Remarks by Mervyn King, Chairman of the Governors and Heads of Supervision (GHOS) and Governor of the Bank of England, at a press conference following a meeting of the GHOS, Bank for International Settlements, Basel, 6 January 2013.

Today marks a good start to the New Year. I am very pleased to announce that the meeting earlier this afternoon of Governors and Heads of Supervision reached a unanimous agreement on the regulation of banks' liquidity through the Liquidity Coverage Ratio. This is a key component of the Basel III Accord. And it completes the work programme that we set out in 2010 with publication of Basel III. The agreement reached today on the Liquidity Coverage Ratio covers four main areas:

  1. Amendments to the definition of high quality assets that count towards the LCR, which form the numerator of the ratio, and the factors that determine the net liquidity outflows that banks would face in stress, which defines the denominator of the ratio.
  2. A revised timetable for the introduction of the LCR, which now mirrors the introduction of the capital requirements by coming fully into effect only in 2019. The LCR will be introduced as planned on 1 January 2015.  But the minimum requirement will begin at 60%, rising in equal annual steps of 10 percentage points to reach 100% on 1 January 2019. This will ensure that the new liquidity standard will in no way hinder the ability of the global banking system to finance a recovery.
  3. An agreement that countries with distressed banking systems will have complete flexibility in their application of the LCR until the distress has passed; in other words, a clear public statement that the liquidity buffers defined by the LCR are to be used in times of stress. This is applicable both during the transition and in steady state. There will be no need for banks to hold "buffers on buffers".
  4. It was also agreed today that, since deposits with central banks are the most (indeed, in some circumstances, the only truly) liquid asset, the interaction between the LCR and the provision of central bank facilities is of fundamental importance. The Basel Committee will therefore continue to work on this over the next year. But today's agreement is a clear commitment to ensure that banks hold sufficient liquid assets to prevent central banks becoming the "lender of first resort". 

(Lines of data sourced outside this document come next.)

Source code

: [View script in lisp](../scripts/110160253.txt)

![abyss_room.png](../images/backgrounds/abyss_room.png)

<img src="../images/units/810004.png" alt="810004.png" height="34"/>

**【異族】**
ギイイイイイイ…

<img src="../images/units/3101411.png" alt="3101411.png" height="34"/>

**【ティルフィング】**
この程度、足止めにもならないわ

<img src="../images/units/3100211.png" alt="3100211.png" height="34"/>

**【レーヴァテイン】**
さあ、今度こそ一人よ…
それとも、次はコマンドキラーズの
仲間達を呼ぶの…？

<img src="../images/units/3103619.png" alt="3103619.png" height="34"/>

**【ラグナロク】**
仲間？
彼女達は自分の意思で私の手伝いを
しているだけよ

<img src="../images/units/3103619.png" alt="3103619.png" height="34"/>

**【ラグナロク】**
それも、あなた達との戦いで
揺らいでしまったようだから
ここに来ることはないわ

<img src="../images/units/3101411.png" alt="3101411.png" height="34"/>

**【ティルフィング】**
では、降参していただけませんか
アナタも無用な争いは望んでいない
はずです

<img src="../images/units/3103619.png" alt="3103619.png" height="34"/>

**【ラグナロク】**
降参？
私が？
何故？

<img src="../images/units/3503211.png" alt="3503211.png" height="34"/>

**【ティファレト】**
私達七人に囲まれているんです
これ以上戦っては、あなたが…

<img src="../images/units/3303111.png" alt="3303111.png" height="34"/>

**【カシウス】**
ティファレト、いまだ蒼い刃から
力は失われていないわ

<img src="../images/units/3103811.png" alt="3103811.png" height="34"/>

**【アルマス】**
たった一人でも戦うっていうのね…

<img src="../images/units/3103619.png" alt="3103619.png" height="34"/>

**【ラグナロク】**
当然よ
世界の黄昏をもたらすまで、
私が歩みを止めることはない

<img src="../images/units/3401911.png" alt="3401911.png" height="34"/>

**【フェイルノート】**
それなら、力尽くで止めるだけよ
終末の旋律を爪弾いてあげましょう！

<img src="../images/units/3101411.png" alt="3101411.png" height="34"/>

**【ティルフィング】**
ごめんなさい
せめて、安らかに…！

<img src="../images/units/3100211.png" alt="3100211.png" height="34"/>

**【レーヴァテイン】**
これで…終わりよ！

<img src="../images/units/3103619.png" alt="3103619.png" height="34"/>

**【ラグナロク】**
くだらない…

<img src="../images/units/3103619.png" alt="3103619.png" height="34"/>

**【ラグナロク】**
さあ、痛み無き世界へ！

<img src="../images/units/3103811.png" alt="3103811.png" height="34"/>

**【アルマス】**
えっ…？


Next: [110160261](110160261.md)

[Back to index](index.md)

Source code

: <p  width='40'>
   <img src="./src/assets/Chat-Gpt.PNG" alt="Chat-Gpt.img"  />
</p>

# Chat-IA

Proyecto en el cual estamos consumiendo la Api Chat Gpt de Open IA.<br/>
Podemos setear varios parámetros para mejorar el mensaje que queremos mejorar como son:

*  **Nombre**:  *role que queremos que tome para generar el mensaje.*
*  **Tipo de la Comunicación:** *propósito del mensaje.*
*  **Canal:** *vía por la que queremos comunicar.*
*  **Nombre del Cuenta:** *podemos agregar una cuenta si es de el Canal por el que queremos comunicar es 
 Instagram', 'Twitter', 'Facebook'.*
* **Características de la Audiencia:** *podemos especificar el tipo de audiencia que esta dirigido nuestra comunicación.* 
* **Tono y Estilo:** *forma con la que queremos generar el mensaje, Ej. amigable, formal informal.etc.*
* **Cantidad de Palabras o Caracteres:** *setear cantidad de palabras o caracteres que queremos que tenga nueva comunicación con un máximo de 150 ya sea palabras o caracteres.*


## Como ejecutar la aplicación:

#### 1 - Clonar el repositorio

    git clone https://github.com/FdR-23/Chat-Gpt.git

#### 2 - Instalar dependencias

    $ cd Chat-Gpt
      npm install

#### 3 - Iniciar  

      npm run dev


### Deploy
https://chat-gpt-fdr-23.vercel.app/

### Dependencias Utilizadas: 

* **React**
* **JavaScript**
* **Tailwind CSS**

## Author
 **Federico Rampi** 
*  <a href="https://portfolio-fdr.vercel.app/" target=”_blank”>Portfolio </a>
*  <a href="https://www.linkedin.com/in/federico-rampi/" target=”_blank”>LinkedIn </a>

As in the setting of any new international standard, this was a compromise between competing views around the world. But, in the end, the willingness of the international community to reach agreement over-rode any differences of view about the definition of liquid assets and the appropriate timetable for the introduction of the LCR. This is a very significant achievement. For the first time in regulatory history, we have a truly global liquidity standard for banks. 

Now central banks and supervisors can press ahead with the next stage of the Basel III Accord: the Net Stable Funding Ratio. This is a crucial piece in the jigsaw, extending the scope of international agreement to the structure of banks' debt liabilities. This will be a priority for the Basel Committee over the next couple of years. 

The Governors and Heads of Supervision also agreed today a Basel Committee Charter. This will improve understanding of the Committee's activities and decision-making processes.

Let me now ask Stefan Ingves, Chairman of the Basel Committee, to say a few more words about the details of the agreement on the LCR before we open the session to questions.